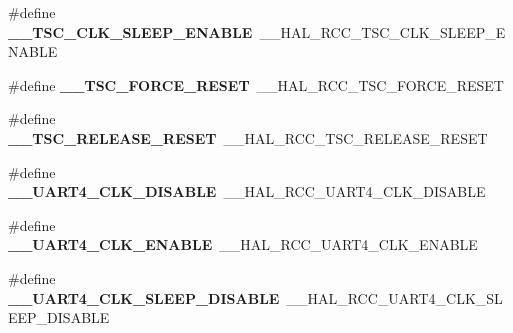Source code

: \begin{DoxyCompactItemize}
\item 
\#define {\bfseries \+\_\+\+\_\+\+T\+S\+C\+\_\+\+C\+L\+K\+\_\+\+S\+L\+E\+E\+P\+\_\+\+E\+N\+A\+B\+LE}~\+\_\+\+\_\+\+H\+A\+L\+\_\+\+R\+C\+C\+\_\+\+T\+S\+C\+\_\+\+C\+L\+K\+\_\+\+S\+L\+E\+E\+P\+\_\+\+E\+N\+A\+B\+LE\hypertarget{group___h_a_l___r_c_c___aliased_ga7b5f8a9297ad0b44ae5a8f138b3ec36e}{}\label{group___h_a_l___r_c_c___aliased_ga7b5f8a9297ad0b44ae5a8f138b3ec36e}

\item 
\#define {\bfseries \+\_\+\+\_\+\+T\+S\+C\+\_\+\+F\+O\+R\+C\+E\+\_\+\+R\+E\+S\+ET}~\+\_\+\+\_\+\+H\+A\+L\+\_\+\+R\+C\+C\+\_\+\+T\+S\+C\+\_\+\+F\+O\+R\+C\+E\+\_\+\+R\+E\+S\+ET\hypertarget{group___h_a_l___r_c_c___aliased_gacce146f2929b942c64a8e5aec1f21e3c}{}\label{group___h_a_l___r_c_c___aliased_gacce146f2929b942c64a8e5aec1f21e3c}

\item 
\#define {\bfseries \+\_\+\+\_\+\+T\+S\+C\+\_\+\+R\+E\+L\+E\+A\+S\+E\+\_\+\+R\+E\+S\+ET}~\+\_\+\+\_\+\+H\+A\+L\+\_\+\+R\+C\+C\+\_\+\+T\+S\+C\+\_\+\+R\+E\+L\+E\+A\+S\+E\+\_\+\+R\+E\+S\+ET\hypertarget{group___h_a_l___r_c_c___aliased_ga43df0cf8789c4ad5c6b75de0238cbb5b}{}\label{group___h_a_l___r_c_c___aliased_ga43df0cf8789c4ad5c6b75de0238cbb5b}

\item 
\#define {\bfseries \+\_\+\+\_\+\+U\+A\+R\+T4\+\_\+\+C\+L\+K\+\_\+\+D\+I\+S\+A\+B\+LE}~\+\_\+\+\_\+\+H\+A\+L\+\_\+\+R\+C\+C\+\_\+\+U\+A\+R\+T4\+\_\+\+C\+L\+K\+\_\+\+D\+I\+S\+A\+B\+LE\hypertarget{group___h_a_l___r_c_c___aliased_ga9cafabe9be45837925e0381029311698}{}\label{group___h_a_l___r_c_c___aliased_ga9cafabe9be45837925e0381029311698}

\item 
\#define {\bfseries \+\_\+\+\_\+\+U\+A\+R\+T4\+\_\+\+C\+L\+K\+\_\+\+E\+N\+A\+B\+LE}~\+\_\+\+\_\+\+H\+A\+L\+\_\+\+R\+C\+C\+\_\+\+U\+A\+R\+T4\+\_\+\+C\+L\+K\+\_\+\+E\+N\+A\+B\+LE\hypertarget{group___h_a_l___r_c_c___aliased_gaa7d235e31461e6946366a789a12d2a58}{}\label{group___h_a_l___r_c_c___aliased_gaa7d235e31461e6946366a789a12d2a58}

\item 
\#define {\bfseries \+\_\+\+\_\+\+U\+A\+R\+T4\+\_\+\+C\+L\+K\+\_\+\+S\+L\+E\+E\+P\+\_\+\+D\+I\+S\+A\+B\+LE}~\+\_\+\+\_\+\+H\+A\+L\+\_\+\+R\+C\+C\+\_\+\+U\+A\+R\+T4\+\_\+\+C\+L\+K\+\_\+\+S\+L\+E\+E\+P\+\_\+\+D\+I\+S\+A\+B\+LE\hypertarget{group___h_a_l___r_c_c___aliased_ga6eabcf2af5aee392a64df6c80f653d8c}{}\label{group___h_a_l___r_c_c___aliased_ga6eabcf2af5aee392a64df6c80f653d8c}


\end{DoxyCompactItemize}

============================================================

Your task:
If a line in the data above holds the string "DoxyCompactItemize", copy it.

Answer to this task:
: \begin{DoxyCompactItemize}
\end{DoxyCompactItemize}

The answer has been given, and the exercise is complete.